The advent of geographic information systems (GIS), the availability of rich data sets, has allowed us to tackle this, because the computer allows you to understand and model a large region which we weren't able to do a decade ago. Technology has freed us from the details allowing us to think about the region, model it, and look at different solutions. It's one of those cases where, because it's a complex region, the computer allows us to do things that we couldn't otherwise do. We can conceptualize ideas and play them out in scenarios and see what to do-we have built a virtual reality of the Southern California area and can model different scenarios in detail, run it through the transportation model, and see what the impact is on air quality, for example. By looking at a lot of different choices, we can start to understand the consequences of our planning decisions.

Elaborate for our readers how one designs a growth visioning process for 17 million people living across six spacious counties. Also, how will the process roll-out over two years?

First, we set up our measurement tools. We have three basic models: an economic forecasting model, a land use model, and a transportation model. We've set those up and are integrating them. That's the benchmark where we test ideas and we see how well these ideas work.

Next, we try to figure out what it is people want. There are a number of things you can do with a large population. Certainly, it's no mystery to businesses how to address large populations-go to the media. We use some of the same tools-we use polling and broad-scale outreach to find out what people are thinking. We released a poll on February 13 that looks at what people consider the basic problems and what solutions they think might work. Then, we are going to be asking people to build their view of how the future ought to work. In a traditional planning process, we would develop a Master Plan that would address all of the problems we identify in the data gathering stage.
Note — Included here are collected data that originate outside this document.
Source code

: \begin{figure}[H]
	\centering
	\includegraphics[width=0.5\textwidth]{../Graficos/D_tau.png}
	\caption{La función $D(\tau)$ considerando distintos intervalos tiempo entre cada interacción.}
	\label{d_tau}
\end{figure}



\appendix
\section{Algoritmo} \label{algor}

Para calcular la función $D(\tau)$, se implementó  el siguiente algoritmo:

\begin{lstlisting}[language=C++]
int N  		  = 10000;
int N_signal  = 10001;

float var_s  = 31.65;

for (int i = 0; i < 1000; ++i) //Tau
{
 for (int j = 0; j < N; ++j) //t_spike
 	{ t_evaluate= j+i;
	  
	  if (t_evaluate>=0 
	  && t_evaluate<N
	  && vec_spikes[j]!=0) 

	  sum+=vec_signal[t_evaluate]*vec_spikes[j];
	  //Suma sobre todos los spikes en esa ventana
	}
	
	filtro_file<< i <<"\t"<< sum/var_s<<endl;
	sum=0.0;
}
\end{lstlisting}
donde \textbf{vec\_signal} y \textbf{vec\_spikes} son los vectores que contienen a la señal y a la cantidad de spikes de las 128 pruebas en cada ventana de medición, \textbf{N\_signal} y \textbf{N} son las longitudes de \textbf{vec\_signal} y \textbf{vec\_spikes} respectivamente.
Because we are using scenario planning, we're going to go through this process where people can come up with their own ideas of what would work. We'll try those out and we'll see how well the ideas work. From that large trial and error process, we'll find a good solution.
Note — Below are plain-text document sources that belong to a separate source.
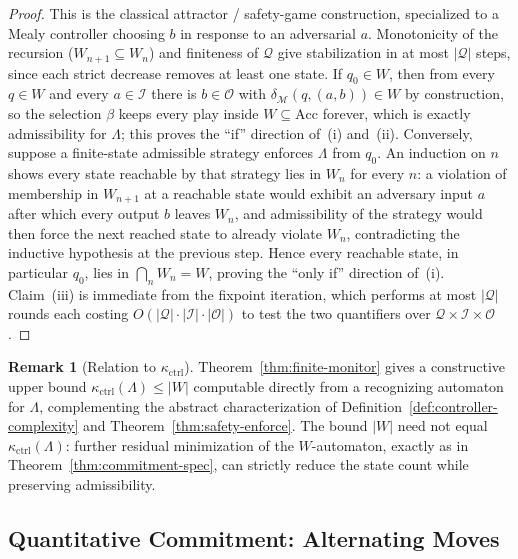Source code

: \documentclass[12pt]{article}
\theoremstyle{definition}
\newtheorem{remark}[theorem]{Remark}
\begin{document}
\begin{proof}
This is the classical attractor / safety-game construction, specialized to a
Mealy controller choosing $b$ in response to an adversarial $a$.
Monotonicity of the recursion ($W_{n+1}\subseteq W_n$) and finiteness of
$\mathcal Q$ give stabilization in at most $|\mathcal Q|$ steps, since each
strict decrease removes at least one state.  If $q_0\in W$, then from every
$q\in W$ and every $a\in\mathcal I$ there is $b\in\mathcal O$ with
$\delta_{\mathcal M}(q,(a,b))\in W$ by construction, so the selection $\beta$
keeps every play inside $W\subseteq\mathrm{Acc}$ forever, which is exactly
admissibility for $\Lambda$; this proves the ``if'' direction of~(i)
and~(ii).  Conversely, suppose a finite-state admissible strategy enforces
$\Lambda$ from $q_0$.  An induction on $n$ shows every state reachable by
that strategy lies in $W_n$ for every $n$: a violation of membership in
$W_{n+1}$ at a reachable state would exhibit an adversary input $a$ after
which every output $b$ leaves $W_n$, and admissibility of the strategy would
then force the next reached state to already violate $W_n$, contradicting
the inductive hypothesis at the previous step.  Hence every reachable state,
in particular $q_0$, lies in $\bigcap_nW_n=W$, proving the ``only if''
direction of~(i).  Claim~(iii) is immediate from the fixpoint iteration,
which performs at most $|\mathcal Q|$ rounds each costing
$O(|\mathcal Q|\cdot|\mathcal I|\cdot|\mathcal O|)$ to test the two
quantifiers over $\mathcal Q\times\mathcal I\times\mathcal O$.
\end{proof}

\begin{remark}[Relation to $\kappa_{\mathrm{ctrl}}$]
\label{rem:finite-monitor-scope}
Theorem~\ref{thm:finite-monitor} gives a constructive upper bound
$\kappa_{\mathrm{ctrl}}(\Lambda)\le|W|$ computable directly from a
recognizing automaton for $\Lambda$, complementing the abstract
characterization of Definition~\ref{def:controller-complexity} and
Theorem~\ref{thm:safety-enforce}.  The bound $|W|$ need not equal
$\kappa_{\mathrm{ctrl}}(\Lambda)$: further residual minimization of the
$W$-automaton, exactly as in Theorem~\ref{thm:commitment-spec}, can strictly
reduce the state count while preserving admissibility.
\end{remark}

\subsection{Quantitative Commitment: Alternating Moves}
\label{subsec:quant-alt}
\end{document}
Our method of doing that is going to be workshops held around the region with thousands of people invited to attend and work on large scale maps of the region. They will be provided with a set of tools that represents the actual forecast of expected growth. People will have to figure out, working with eight-to-ten other citizens how they would like to approach each problem. We're going to be able to integrate that together into a number of discrete scenarios, analyze them objectively and let people know what the results are and see what they think of them.

Mark Pisano is quoted as saying, "Local governments, by their nature, give priorities to local interests and concerns. There is no cohesive regional framework in which to view problems, yet most of the forces that shape the region and affect the quality of life are those that reach across political boundaries: air quality, open space, transportation, housing, and jobs. Without a regional solution, the only logical strategy is to act parochially and that's exactly what our local governments tend to do." Assuming Mark's insights are accurate, is it fair to ask what regional entity might implement whatever visions come out of this process you are helping to manage?
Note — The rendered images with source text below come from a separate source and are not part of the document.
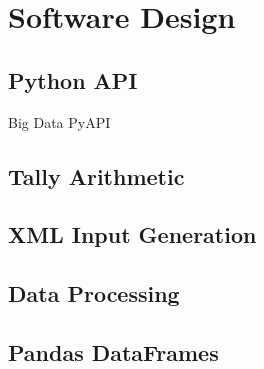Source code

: \section{Software Design}
\label{sec:software}


\subsection{Python API}
\label{subsec:pyapi}

Big Data PyAPI\cite{boyd2016bigdata}


\subsection{Tally Arithmetic}
\label{subsec:tally-arithmetic}


\subsection{XML Input Generation}
\label{subsec:xml-inputs}

\subsection{Data Processing}
\label{subsec:xml-inputs}


\subsection{Pandas DataFrames}
\label{subsec:tally-arithmetic}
We're probably going to look to implement this through existing regional entities: SCAG, MTA, the sub-regions and so forth. You can liken it to the way Europe started getting together in the common market back in the '50s, '60s, and '70s. It's now the European Union, but back then, they were getting together on a few key issues where cooperation clearly was in their mutual self-interest-and, the EU still is a fairly weak organization. Regional governments and regional entities will remain fairly weak for the foreseeable future. People in America don't like the idea of a new form of government. But, there is a common vision and a common approach that has widespread acceptance in terms of what the problems are and how to deal with them. Getting to consensus on that is a big step towards regional cooperation. Right now, one of the problems in Southern California is that the problems already are well known. However, the solutions are not well known. What is the solution? What's the best way to grow? What's the best way to accommodate the expected population increase? What is the optimal transportation solution? Those questions have not been explored in a form that allows people to come to a common understanding of the best solution for them.

Let's dig a little deeper, John, and draw on your experience with Portland. Southern California has some of the nation's most significant and effective public, single-issue regional entities-MWD and SCAQMD among them. But none are a holistic planning entity that could effectively implement the recomendations of a growth visioning process of the kind you are commencing? What government entity has the scope of authority to address growth management holistically and in an integrated fashion?

I don't know of one that exists right now-and it doesn't exist in most regions. Those entities tend to grow out of a common understanding of the solution. They don't tend to come in and then create the solution. And, the evolution of these entities tends to happen slowly over time. People point to Portland, but it took a good 50 years of regional collaboration for a government to emerge-and one that is very limited in its reach. The first thing that we do in approaching regionalism is to take all the regional decisions we're already making and integrate them in a regional strategy with a regional vision that's commonly understood to be a solution.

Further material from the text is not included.